* _Exercise material_:
· · · ·

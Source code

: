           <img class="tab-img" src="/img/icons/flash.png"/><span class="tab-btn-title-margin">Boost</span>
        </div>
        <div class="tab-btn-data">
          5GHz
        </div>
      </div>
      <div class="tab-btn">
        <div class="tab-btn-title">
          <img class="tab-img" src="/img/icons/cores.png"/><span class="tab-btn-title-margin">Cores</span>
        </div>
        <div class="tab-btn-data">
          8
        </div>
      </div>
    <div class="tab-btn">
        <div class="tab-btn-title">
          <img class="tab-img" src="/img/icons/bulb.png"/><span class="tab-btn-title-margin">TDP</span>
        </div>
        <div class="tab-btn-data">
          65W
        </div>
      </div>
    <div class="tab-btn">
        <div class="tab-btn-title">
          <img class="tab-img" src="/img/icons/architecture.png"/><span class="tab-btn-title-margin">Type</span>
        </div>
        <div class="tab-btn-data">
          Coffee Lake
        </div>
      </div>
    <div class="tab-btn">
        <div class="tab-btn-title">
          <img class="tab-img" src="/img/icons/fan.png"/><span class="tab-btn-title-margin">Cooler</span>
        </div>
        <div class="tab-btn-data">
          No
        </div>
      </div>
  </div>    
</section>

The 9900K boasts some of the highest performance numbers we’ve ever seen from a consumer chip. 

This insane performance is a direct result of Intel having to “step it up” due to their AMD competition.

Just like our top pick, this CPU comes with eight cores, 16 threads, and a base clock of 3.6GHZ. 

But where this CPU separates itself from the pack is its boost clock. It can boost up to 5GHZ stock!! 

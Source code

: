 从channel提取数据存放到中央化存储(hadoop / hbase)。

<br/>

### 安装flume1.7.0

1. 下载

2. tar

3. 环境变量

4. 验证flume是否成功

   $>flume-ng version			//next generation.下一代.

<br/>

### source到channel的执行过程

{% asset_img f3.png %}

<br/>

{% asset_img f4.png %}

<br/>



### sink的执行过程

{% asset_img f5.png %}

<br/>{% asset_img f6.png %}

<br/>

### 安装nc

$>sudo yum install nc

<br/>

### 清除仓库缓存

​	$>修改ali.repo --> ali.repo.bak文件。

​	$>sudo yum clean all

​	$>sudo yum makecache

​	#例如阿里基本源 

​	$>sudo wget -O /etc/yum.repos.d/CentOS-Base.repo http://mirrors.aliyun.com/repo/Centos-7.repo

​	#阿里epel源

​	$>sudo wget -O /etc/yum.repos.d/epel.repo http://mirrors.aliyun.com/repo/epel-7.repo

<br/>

· · · ·

* _Work order_: Could you print exactly the lines from the one containing "### source到channel的执行过程" through the last line of the records above?

* _Task response_:
### source到channel的执行过程

{% asset_img f3.png %}

<br/>

{% asset_img f4.png %}

<br/>



### sink的执行过程

{% asset_img f5.png %}

<br/>{% asset_img f6.png %}

<br/>

### 安装nc

$>sudo yum install nc

<br/>

### 清除仓库缓存

​	$>修改ali.repo --> ali.repo.bak文件。

​	$>sudo yum clean all

​	$>sudo yum makecache

​	#例如阿里基本源 

​	$>sudo wget -O /etc/yum.repos.d/CentOS-Base.repo http://mirrors.aliyun.com/repo/Centos-7.repo

​	#阿里epel源

​	$>sudo wget -O /etc/yum.repos.d/epel.repo http://mirrors.aliyun.com/repo/epel-7.repo

<br/>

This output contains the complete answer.